На острове Аквиднек снега выпало не так много, как в Провиденсе, но узкие асфальтированные дорожки на кладбище оказались не расчищены, поэтому ехать мне приходилось очень медленно. Я знала, как найти могилу Евы Кэннинг, потому что перед отъездом попросила Абалин свериться с парой генеалогических сайтов. Она даже отыскала план кладбища. Могила Евы находилась далеко на северной окраине, где невысокая каменная стена отделяла кладбище от зарослей виноградника с побуревшими в это время года листьями. Однообразная каменная стена окружала всё кладбище.
В Род-Айленде много живописных фотогеничных кладбищ. Но «Четыре угла» явно не из их числа. Здесь нет деревьев, и большая часть каменных надгробий сделана из обтрёпанного ветром известняка и мрамора; лишь немногие из них датируются концом девятнадцатого века. Я припарковалась рядом с огромным мавзолеем. Это оказался всего лишь искусственный холм, куча грязи посреди пустого участка с гранитными блоками и ржавой железной дверью. Сверху на ней были небрежно разбросаны клочья сена и мёртвого дёрна, как будто смотрители пытались таким образом имитировать травяной покров. Выглядела эта куча на редкость уродливо, напомнив мне о феях, полых холмах, курганах, Толкине и Мэри Стюарт[116]. Я выключила зажигание и посмотрела на Абалин.
– Ты можешь остаться в машине, – предложила я.
– Да, Имп, я знаю, – вот и всё, что она ответила.

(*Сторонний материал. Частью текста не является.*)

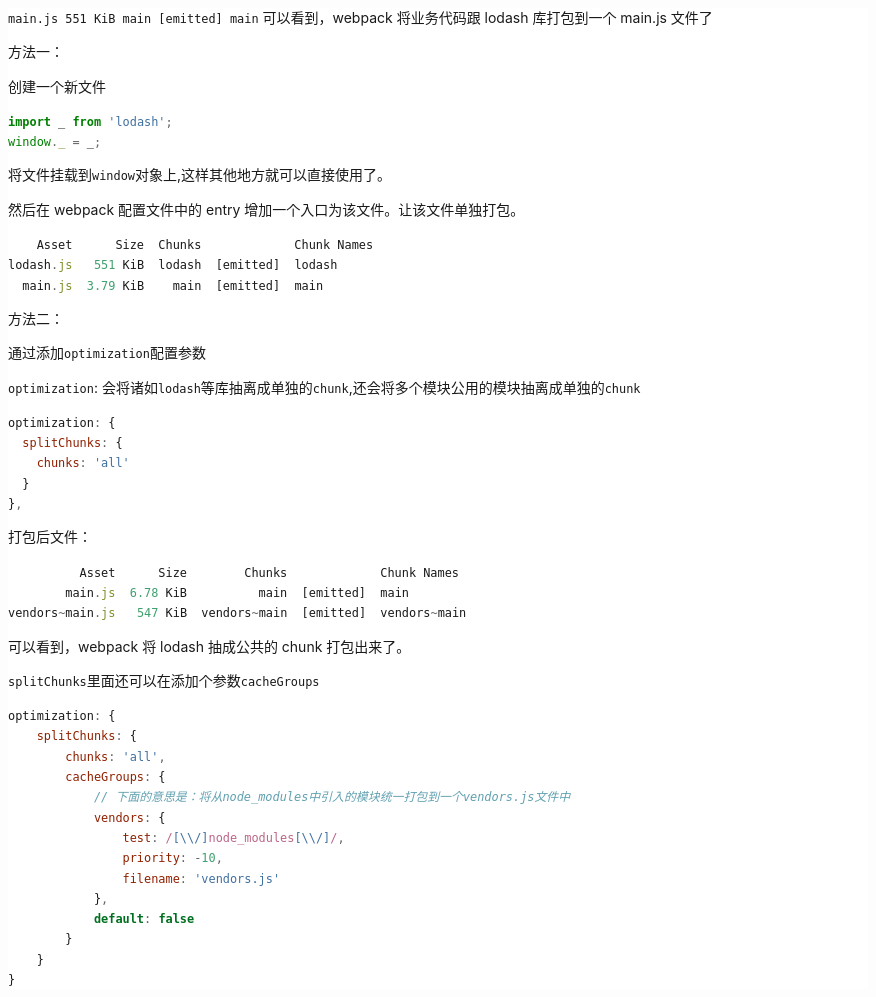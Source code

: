 `main.js 551 KiB main [emitted] main`
可以看到，webpack 将业务代码跟 lodash 库打包到一个 main.js 文件了

方法一：

创建一个新文件

```javascript
import _ from 'lodash';
window._ = _;
```

将文件挂载到`window`对象上,这样其他地方就可以直接使用了。

然后在 webpack 配置文件中的 entry 增加一个入口为该文件。让该文件单独打包。

```javascript
    Asset      Size  Chunks             Chunk Names
lodash.js   551 KiB  lodash  [emitted]  lodash
  main.js  3.79 KiB    main  [emitted]  main
```

方法二：

通过添加`optimization`配置参数

`optimization`: 会将诸如`lodash`等库抽离成单独的`chunk`,还会将多个模块公用的模块抽离成单独的`chunk`

```javascript
optimization: {
  splitChunks: {
    chunks: 'all'
  }
},
```

打包后文件：

```javascript
          Asset      Size        Chunks             Chunk Names
        main.js  6.78 KiB          main  [emitted]  main
vendors~main.js   547 KiB  vendors~main  [emitted]  vendors~main
```

可以看到，webpack 将 lodash 抽成公共的 chunk 打包出来了。

`splitChunks`里面还可以在添加个参数`cacheGroups`

```javascript
optimization: {
    splitChunks: {
        chunks: 'all',
        cacheGroups: {
          	// 下面的意思是：将从node_modules中引入的模块统一打包到一个vendors.js文件中
            vendors: {
                test: /[\\/]node_modules[\\/]/,
                priority: -10,
                filename: 'vendors.js'
            },
            default: false
        }
    }
}
```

Тянуть дальше было бессмысленно. Мы обе вышли из «Хонды». Я немного постояла у машины, изучая унылый кладбищенский пейзаж. Затем перевела взгляд на небеса, такие молочно-голубые и безоблачные, почти белые; необъятные плотоядные небеса, как сказала бы Розмари-Энн. Мне не хотелось бы задерживаться в подобном месте надолго, да и сумерки уже были не за горами. Тени, отбрасываемые надгробиями, становились всё длиннее. Абалин закурила ещё одну сигарету, и порыв холодного ветра развеял табачный дым.
– Давай уже покончим с этим, – предложила она.
Найти могилу Кэннинг для Абалин не составило особого труда. Она располагалась слева (к западу) от мавзолейного холма. Примерно в двадцати пяти футах от дороги, в окружении надгробий покойников с такими звучными именами, как Каппучилли, Боулер, Хоксли, Грир, Эшкрофт, Хейвуд, Чёрч и, конечно же, другими членами семейства Кэннинг. Это оказалось скромное надгробие из кирпично-красного гранита, что выделяло его среди тоскливых серо-белых рядов соседних надгробий. Верхние углы памятника украшали резные гирлянды из плюща. Прочитав вслух надгробную надпись, я в ступоре уселась прямо на снежную землю, уже ставшую рыхлой, поскольку снег успел подтаять под ярким ноябрьским солнцем.